The real engine behind KCSI's returns doesn't run on diesel fuel. What's moving the company forward is cash--the cash pouring into Janus mutual funds because of the huge investment returns earned by Janus portfolio managers. KCSI owns 82% of Janus Capital Corp., the funds' management company, and last year, Denver-based Janus accounted for 64% of KCSI revenues and 88% of net income.
CONFLICTS. Now, the managements of KCSI and Janus Capital are pulling in opposite directions. KCSI wants to spin off Janus, Berger Associates Inc., and assorted other financial properties into a new holding company called Stilwell Financial (named for the founder of the railroad), while keeping Stilwell under its control. KCSI Chairman and CEO Landon H. Rowland plans to be Stilwell's nonexecutive chairman, with Joseph D. Monello, KCSI's chief financial officer, as CEO. They say its the only way to get the spin-off done tax-free.
Janus management wants a spin-off, too, but as an independent unit. "We don't believe the full value of Janus will be realized by spinning us off as part of another holding company," says Steven Stieneker, Janus' vice-president for public affairs. Janus' advisers say it could go off on its own without a tax headache for KCSI.
Most on Wall Street believe the Stilwell spin-off will happen--perhaps before the quarter is out. But Rowland and the KCSI board should think again before jamming Stilwell down Janus' throat. What's best for KCSI's 6,200 shareholders may not be what's best for the 3 million investors who entrust $300 billion to Janus but have no vote on the outcome.
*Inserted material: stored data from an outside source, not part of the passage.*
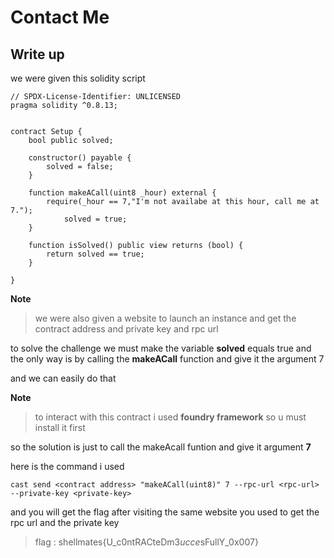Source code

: # Contact Me
## Write up

we were given this solidity script
```
// SPDX-License-Identifier: UNLICENSED
pragma solidity ^0.8.13;


contract Setup {
    bool public solved;

    constructor() payable {
        solved = false;
    }

    function makeACall(uint8 _hour) external {
        require(_hour == 7,"I'm not availabe at this hour, call me at 7.");
            solved = true;
    }

    function isSolved() public view returns (bool) {
        return solved == true;
    }

}
```
**Note**
>we were also given a website to launch an instance and get the contract address and private key and rpc url

to solve the challenge we must make the variable **solved** equals true and the only way is by calling the **makeACall** function and give it the argument 7

and we can easily do that 

**Note**
> to interact with this contract i used **foundry framework** so u must install it first

so the solution is just to call the makeAcall funtion and give it argument **7**

here is the command i used
```
cast send <contract address> "makeACall(uint8)" 7 --rpc-url <rpc-url> --private-key <private-key>
```

and you will get the flag after visiting the same website you used to get the rpc url and the private key

> flag : shellmates{U_c0ntRACteDm3$ucce$sFullY_0x007}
For sure, the Janus team--with deft stockpickers like James P. Craig, Helen Young Hayes, Warren B. Lammert, and Scott W. Schoelzel--is the hottest lineup in the mutual-fund game. Messing with the investment talent can put fundholders' stakes at risk if the spin-off leads to defection of portfolio managers. No one has threatened that yet, but, in the event of the Stilwell spin-off, says Stieneker, "each manager will have to take his or her counsel."
KCSI didn't help matters when on Apr. 24, it filed an amendment to its annual report that was essentially a legal opinion asserting its right to remove Janus Chairman Thomas H. Bailey. KCSI later praised Bailey but said the filing was necessary to assure the Securities & Exchange Commission that it had control over Janus--a necessity to getting the spin-off. Bailey did not respond to the KCSI statement, but others did. "Janus shareholders are not well served by the kinds of statements KCSI is making," says Michael Stolper, a longtime Janus Capital director.
You have to hand it to KCSI for having the foresight--or luck--to have invested in Janus in 1984, when its stake cost $25 million. Back then, Janus managed $400 million. Analysts figure that the Janus investment is worth at least $7 billion, 10 times the value of the railroad itself. And you have to credit KCSI for giving Bailey plenty of leeway in building the company.
Is the Stilwell deal necessary? Most of the time, companies are spun off to give them higher profiles. That's hardly the case here, since Wall Street knows that Janus drives the railroad's stock and KCSI is mainly followed by analysts who cover financial firms, not railroads. "With or without the spin, it's an attractive company," says Bradley G. Ball of Credit Suisse First Boston.
Indeed, if the Street is ambivalent about a spin-off, why go ahead with a deal that could upset the winningest team in the fund business and disappoint millions of investors?